- Dasht-e Jam Rural District Location within Iran
- Coordinates: 35°06′N 60°40′E﻿ / ﻿35.100°N 60.667°E
- Country: Iran
- Province: Razavi Khorasan
- County: Torbat-e Jam
- District: Buzhgan
- Established: 2003
- Capital: Ahmadabad-e Sowlat

Population (2016)
- • Total: 4
- Time zone: UTC+3:30 (IRST)

= Dasht-e Jam Rural District =

Rural district in Razavi Khorasan province, Iran

Dasht-e Jam Rural District (دهستان دشت جام) is in Buzhgan District of Torbat-e Jam County, Razavi Khorasan province, Iran.
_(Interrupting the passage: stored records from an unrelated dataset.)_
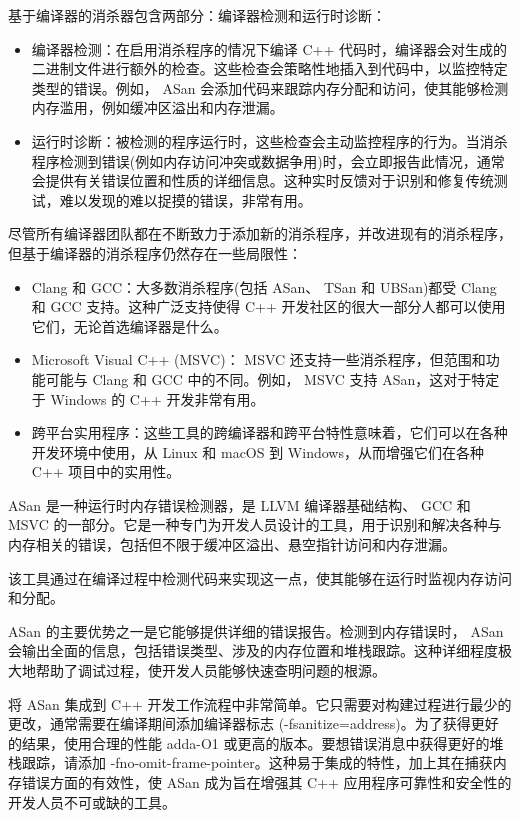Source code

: 基于编译器的消杀器包含两部分：编译器检测和运行时诊断：

\begin{itemize}
\item
编译器检测：在启用消杀程序的情况下编译 C++ 代码时，编译器会对生成的二进制文件进行额外的检查。这些检查会策略性地插入到代码中，以监控特定类型的错误。例如， ASan 会添加代码来跟踪内存分配和访问，使其能够检测内存滥用，例如缓冲区溢出和内存泄漏。

\item
运行时诊断：被检测的程序运行时，这些检查会主动监控程序的行为。当消杀程序检测到错误(例如内存访问冲突或数据争用)时，会立即报告此情况，通常会提供有关错误位置和性质的详细信息。这种实时反馈对于识别和修复传统测试，难以发现的难以捉摸的错误，非常有用。
\end{itemize}

尽管所有编译器团队都在不断致力于添加新的消杀程序，并改进现有的消杀程序，但基于编译器的消杀程序仍然存在一些局限性：

\begin{itemize}
\item
Clang 和 GCC：大多数消杀程序(包括 ASan、 TSan 和 UBSan)都受 Clang 和 GCC 支持。这种广泛支持使得 C++ 开发社区的很大一部分人都可以使用它们，无论首选编译器是什么。

\item
Microsoft Visual C++ (MSVC)： MSVC 还支持一些消杀程序，但范围和功能可能与 Clang 和 GCC 中的不同。例如， MSVC 支持 ASan，这对于特定于 Windows 的 C++ 开发非常有用。

\item
跨平台实用程序：这些工具的跨编译器和跨平台特性意味着，它们可以在各种开发环境中使用，从 Linux 和 macOS 到 Windows，从而增强它们在各种 C++ 项目中的实用性。
\end{itemize}


ASan 是一种运行时内存错误检测器，是 LLVM 编译器基础结构、 GCC 和 MSVC 的一部分。它是一种专门为开发人员设计的工具，用于识别和解决各种与内存相关的错误，包括但不限于缓冲区溢出、悬空指针访问和内存泄漏。

该工具通过在编译过程中检测代码来实现这一点，使其能够在运行时监视内存访问和分配。

ASan 的主要优势之一是它能够提供详细的错误报告。检测到内存错误时， ASan 会输出全面的信息，包括错误类型、涉及的内存位置和堆栈跟踪。这种详细程度极大地帮助了调试过程，使开发人员能够快速查明问题的根源。

将 ASan 集成到 C++ 开发工作流程中非常简单。它只需要对构建过程进行最少的更改，通常需要在编译期间添加编译器标志 (-fsanitize=address)。为了获得更好的结果，使用合理的性能 adda-O1 或更高的版本。要想错误消息中获得更好的堆栈跟踪，请添加 -fno-omit-frame-pointer。这种易于集成的特性，加上其在捕获内存错误方面的有效性，使 ASan 成为旨在增强其 C++ 应用程序可靠性和安全性的开发人员不可或缺的工具。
It is administered from the city of Ahmadabad-e Sowlat.

==Demographics==
===Population===
At the time of the 2006 National Census, the rural district's population was 7,296 in 1,498 households. There were 422 inhabitants in 101 households at the following census of 2011. The 2016 census measured the population of the rural district as four people in one household. Of its 14 villages, 13 reported a population of zero; the remaining village, Chah-e Shomareh Seh-e Ardakaniyan (چاه شماره 3اردكانيان), had a population below the reporting threshold.